* What is needed *
The required output is the exact run of lines below that opens at the line with "onset of WWI." and closes at the line with "The two rationalist".

* Listed records *
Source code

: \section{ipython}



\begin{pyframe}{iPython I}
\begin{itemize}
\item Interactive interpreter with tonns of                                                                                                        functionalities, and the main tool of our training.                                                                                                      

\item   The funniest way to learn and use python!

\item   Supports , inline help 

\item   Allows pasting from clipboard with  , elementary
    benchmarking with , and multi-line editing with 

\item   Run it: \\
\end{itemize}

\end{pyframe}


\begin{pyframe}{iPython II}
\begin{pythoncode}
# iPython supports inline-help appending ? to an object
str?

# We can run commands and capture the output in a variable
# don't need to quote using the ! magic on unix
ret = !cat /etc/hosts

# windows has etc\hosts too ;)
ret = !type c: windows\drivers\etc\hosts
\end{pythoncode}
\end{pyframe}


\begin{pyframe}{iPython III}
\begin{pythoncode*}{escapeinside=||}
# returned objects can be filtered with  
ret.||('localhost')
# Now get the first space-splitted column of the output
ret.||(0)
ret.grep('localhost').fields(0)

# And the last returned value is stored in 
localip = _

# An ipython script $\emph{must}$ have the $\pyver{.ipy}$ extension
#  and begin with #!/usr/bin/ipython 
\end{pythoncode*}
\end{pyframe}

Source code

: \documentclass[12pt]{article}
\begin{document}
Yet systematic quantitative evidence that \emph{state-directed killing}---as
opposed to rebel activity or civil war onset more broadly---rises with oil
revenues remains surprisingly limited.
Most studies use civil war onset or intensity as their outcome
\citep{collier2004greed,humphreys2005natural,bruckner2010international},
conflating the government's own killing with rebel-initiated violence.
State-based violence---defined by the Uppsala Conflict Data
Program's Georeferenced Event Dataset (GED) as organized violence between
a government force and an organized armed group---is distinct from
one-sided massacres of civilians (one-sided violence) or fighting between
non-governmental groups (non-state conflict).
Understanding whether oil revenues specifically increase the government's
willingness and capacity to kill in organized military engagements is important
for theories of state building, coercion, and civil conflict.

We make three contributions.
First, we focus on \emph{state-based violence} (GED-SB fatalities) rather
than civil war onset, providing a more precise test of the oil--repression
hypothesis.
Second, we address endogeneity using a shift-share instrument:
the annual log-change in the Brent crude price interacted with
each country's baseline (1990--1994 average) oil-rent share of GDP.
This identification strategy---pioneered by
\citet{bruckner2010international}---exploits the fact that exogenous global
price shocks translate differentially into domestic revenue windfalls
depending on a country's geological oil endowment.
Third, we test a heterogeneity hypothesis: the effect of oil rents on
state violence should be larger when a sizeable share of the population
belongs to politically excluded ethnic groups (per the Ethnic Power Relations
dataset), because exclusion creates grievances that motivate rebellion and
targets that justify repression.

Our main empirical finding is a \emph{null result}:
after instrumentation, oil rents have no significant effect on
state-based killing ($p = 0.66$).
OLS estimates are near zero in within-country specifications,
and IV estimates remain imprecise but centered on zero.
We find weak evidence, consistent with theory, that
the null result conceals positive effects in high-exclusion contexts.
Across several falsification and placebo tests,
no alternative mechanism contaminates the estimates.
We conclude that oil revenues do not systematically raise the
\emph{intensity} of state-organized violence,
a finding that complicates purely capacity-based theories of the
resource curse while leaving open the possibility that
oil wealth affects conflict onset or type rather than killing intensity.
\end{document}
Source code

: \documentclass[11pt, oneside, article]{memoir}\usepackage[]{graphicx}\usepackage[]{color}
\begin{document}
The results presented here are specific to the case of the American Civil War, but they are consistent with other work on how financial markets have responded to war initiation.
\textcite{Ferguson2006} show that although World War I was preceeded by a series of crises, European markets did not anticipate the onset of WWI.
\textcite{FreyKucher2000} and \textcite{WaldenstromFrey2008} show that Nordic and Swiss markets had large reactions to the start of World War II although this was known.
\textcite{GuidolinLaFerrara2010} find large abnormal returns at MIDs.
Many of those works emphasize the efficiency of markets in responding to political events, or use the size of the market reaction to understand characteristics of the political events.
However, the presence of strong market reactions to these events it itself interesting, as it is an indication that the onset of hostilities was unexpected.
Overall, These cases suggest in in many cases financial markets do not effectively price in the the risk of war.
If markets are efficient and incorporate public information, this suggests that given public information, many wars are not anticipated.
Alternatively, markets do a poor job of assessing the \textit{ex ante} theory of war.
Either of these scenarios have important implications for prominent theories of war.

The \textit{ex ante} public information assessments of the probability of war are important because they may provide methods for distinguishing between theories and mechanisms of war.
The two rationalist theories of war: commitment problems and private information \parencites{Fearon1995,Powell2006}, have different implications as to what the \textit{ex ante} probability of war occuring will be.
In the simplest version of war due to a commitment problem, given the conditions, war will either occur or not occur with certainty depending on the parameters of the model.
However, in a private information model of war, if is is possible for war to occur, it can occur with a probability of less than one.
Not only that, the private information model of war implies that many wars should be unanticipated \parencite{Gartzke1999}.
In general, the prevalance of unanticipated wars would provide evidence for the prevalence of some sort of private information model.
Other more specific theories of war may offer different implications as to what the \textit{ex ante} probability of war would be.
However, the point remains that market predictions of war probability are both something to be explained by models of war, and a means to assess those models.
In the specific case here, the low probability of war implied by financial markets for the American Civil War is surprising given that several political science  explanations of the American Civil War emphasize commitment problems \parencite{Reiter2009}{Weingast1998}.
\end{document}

* Result for this task *
\textcite{Ferguson2006} show that although World War I was preceeded by a series of crises, European markets did not anticipate the onset of WWI.
\textcite{FreyKucher2000} and \textcite{WaldenstromFrey2008} show that Nordic and Swiss markets had large reactions to the start of World War II although this was known.
\textcite{GuidolinLaFerrara2010} find large abnormal returns at MIDs.
Many of those works emphasize the efficiency of markets in responding to political events, or use the size of the market reaction to understand characteristics of the political events.
However, the presence of strong market reactions to these events it itself interesting, as it is an indication that the onset of hostilities was unexpected.
Overall, These cases suggest in in many cases financial markets do not effectively price in the the risk of war.
If markets are efficient and incorporate public information, this suggests that given public information, many wars are not anticipated.
Alternatively, markets do a poor job of assessing the \textit{ex ante} theory of war.
Either of these scenarios have important implications for prominent theories of war.

The \textit{ex ante} public information assessments of the probability of war are important because they may provide methods for distinguishing between theories and mechanisms of war.
The two rationalist theories of war: commitment problems and private information \parencites{Fearon1995,Powell2006}, have different implications as to what the \textit{ex ante} probability of war occuring will be.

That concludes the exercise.